Community Profile — Toby Futrell
Community Profile — Toby Futrell
Saturday, 07 April 2007
Toby Futrell, City Manager
I don’t judge success by being in the papers, in fact I do just the opposite,” City Manager Toby Futrell says. “If you’re doing it right, people probably don’t know a lot about what the city manager does.” This is no small task considering the number of hours Toby puts in every week and that she has been at the forefront of some of Austin’s most ambitious projects including the Desired Development Zone. Futrell recently came up for review and received a raise along with highest praises from city council.
- Q. What is the role of the city manager?
- A. There are two major forms of government in cities, one is strong mayor and the other is council-manager. Most big U.S. cities are run under the strong mayor system. In Texas, 80 percent of all cities are council-manager, which is unusual.
In a council-manager form of government you should think of my job as chief operating officer. It’s not a CEO, and a lot of people try to call it that. I don’t set policy, I implement policy. So my job is to follow operations. We will recommend policy, but we make a recommendation and step back. Elected officials are my board, they are my CEO.
- Q. Why do you think the parks bond received more support than any of the other bonds?
- A. Northwest Austin has not traditionally been where a lot of services have gone. Disproportionately, our bond dollars have not gone west. That has been a function of several things. West has a higher income per capita, so it hasn’t been an area with pressure for services. So we’re hoping we can create a balance of services. I’m very pleased that you’ll see a large, nice expansion of the library at Spicewood Springs, long overdue, and that the only rec. center built into the package is in the Northwest. We needed to balance out our dollars just a little more than we were doing.
- Q. What is the Desired Development Zone and why was it important for you to bring businesses like Dell Inc. and Motorola there?
- A. Austin is on a series of watersheds and they form three kinds: urban, suburban and drinking water. The urban forms the oldest part of the city. The suburban watersheds are east, and the drinking watersheds are west. All the drinking water watersheds flow or drain into our drinking water supply, and they are our most sensitive watersheds. So in short what we did was separate the city into two segments and we said the boundaries of the drinking water watersheds are going to be protected. The area outside this protected zone would be our Desired Development Zone. If you wanted things to grow in the Desired Development Zone, which was against the market for growth, you needed your primary employers to locate there and the primary employers at that time were locating in the opposite direction.
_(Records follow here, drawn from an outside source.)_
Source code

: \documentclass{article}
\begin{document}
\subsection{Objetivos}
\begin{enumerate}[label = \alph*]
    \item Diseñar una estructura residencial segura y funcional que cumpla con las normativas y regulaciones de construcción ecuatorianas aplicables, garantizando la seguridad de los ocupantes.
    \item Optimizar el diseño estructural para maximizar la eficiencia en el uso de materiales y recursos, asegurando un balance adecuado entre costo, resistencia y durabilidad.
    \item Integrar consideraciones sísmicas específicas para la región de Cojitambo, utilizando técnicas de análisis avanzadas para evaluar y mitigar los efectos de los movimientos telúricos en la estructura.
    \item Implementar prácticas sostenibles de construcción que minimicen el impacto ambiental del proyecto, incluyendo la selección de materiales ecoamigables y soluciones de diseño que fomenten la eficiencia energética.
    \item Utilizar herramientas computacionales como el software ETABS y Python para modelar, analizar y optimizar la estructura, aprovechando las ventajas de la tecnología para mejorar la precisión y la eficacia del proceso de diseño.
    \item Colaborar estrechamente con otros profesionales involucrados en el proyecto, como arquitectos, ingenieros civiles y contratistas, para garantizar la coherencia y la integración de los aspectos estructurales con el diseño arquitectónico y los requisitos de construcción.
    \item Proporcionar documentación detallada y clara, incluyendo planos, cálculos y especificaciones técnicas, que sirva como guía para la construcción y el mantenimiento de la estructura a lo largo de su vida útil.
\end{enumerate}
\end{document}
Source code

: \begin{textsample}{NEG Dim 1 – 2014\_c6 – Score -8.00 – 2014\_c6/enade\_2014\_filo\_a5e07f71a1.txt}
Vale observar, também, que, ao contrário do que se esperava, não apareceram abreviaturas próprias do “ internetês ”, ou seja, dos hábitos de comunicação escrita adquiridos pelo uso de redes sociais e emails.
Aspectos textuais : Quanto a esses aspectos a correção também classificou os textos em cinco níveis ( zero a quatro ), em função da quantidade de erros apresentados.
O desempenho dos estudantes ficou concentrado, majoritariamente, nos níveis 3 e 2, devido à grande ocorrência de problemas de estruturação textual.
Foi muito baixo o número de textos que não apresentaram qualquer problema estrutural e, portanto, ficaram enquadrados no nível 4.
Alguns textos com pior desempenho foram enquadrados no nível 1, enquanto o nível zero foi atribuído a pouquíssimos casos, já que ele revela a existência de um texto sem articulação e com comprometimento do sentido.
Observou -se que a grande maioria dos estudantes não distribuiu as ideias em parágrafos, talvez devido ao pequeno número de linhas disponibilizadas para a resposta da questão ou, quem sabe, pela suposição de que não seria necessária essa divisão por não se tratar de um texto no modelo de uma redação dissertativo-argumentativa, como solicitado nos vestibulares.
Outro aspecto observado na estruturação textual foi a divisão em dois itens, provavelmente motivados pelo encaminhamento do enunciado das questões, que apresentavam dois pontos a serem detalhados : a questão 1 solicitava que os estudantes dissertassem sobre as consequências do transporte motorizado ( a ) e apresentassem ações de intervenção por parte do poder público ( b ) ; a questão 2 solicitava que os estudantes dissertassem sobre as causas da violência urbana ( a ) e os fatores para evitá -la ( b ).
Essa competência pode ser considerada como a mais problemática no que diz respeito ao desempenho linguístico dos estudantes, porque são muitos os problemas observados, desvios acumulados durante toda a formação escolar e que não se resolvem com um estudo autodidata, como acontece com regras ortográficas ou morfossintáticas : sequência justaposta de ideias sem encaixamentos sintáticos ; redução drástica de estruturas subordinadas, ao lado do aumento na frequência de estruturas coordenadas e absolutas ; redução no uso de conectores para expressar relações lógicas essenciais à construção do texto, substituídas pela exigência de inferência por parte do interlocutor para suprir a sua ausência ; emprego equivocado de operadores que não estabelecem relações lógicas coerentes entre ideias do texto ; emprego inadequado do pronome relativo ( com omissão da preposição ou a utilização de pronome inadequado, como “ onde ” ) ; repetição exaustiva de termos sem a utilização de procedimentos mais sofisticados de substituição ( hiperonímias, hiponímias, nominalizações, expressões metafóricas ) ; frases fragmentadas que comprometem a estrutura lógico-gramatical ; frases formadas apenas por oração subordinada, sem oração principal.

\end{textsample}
So we were doing everything we could to entice and lure our primary employers to go there. If you could get your primary employers to go into Desired Development Zones, more people would live there, more building permits would go there, more suppliers. Business would grow up there and you would get more bang for the buck out of that one relocation than almost anything else you could do.
- Q. Who are your heroes and role models?
- A. I have a lot of role models, depending on what part of my life I’m talking about. Terrell Blogett, who is a professor at UT known in local government circles is just a very logical, professional gentleman. Barbara Jordan is a hero of mine, Anne Richards was an icon.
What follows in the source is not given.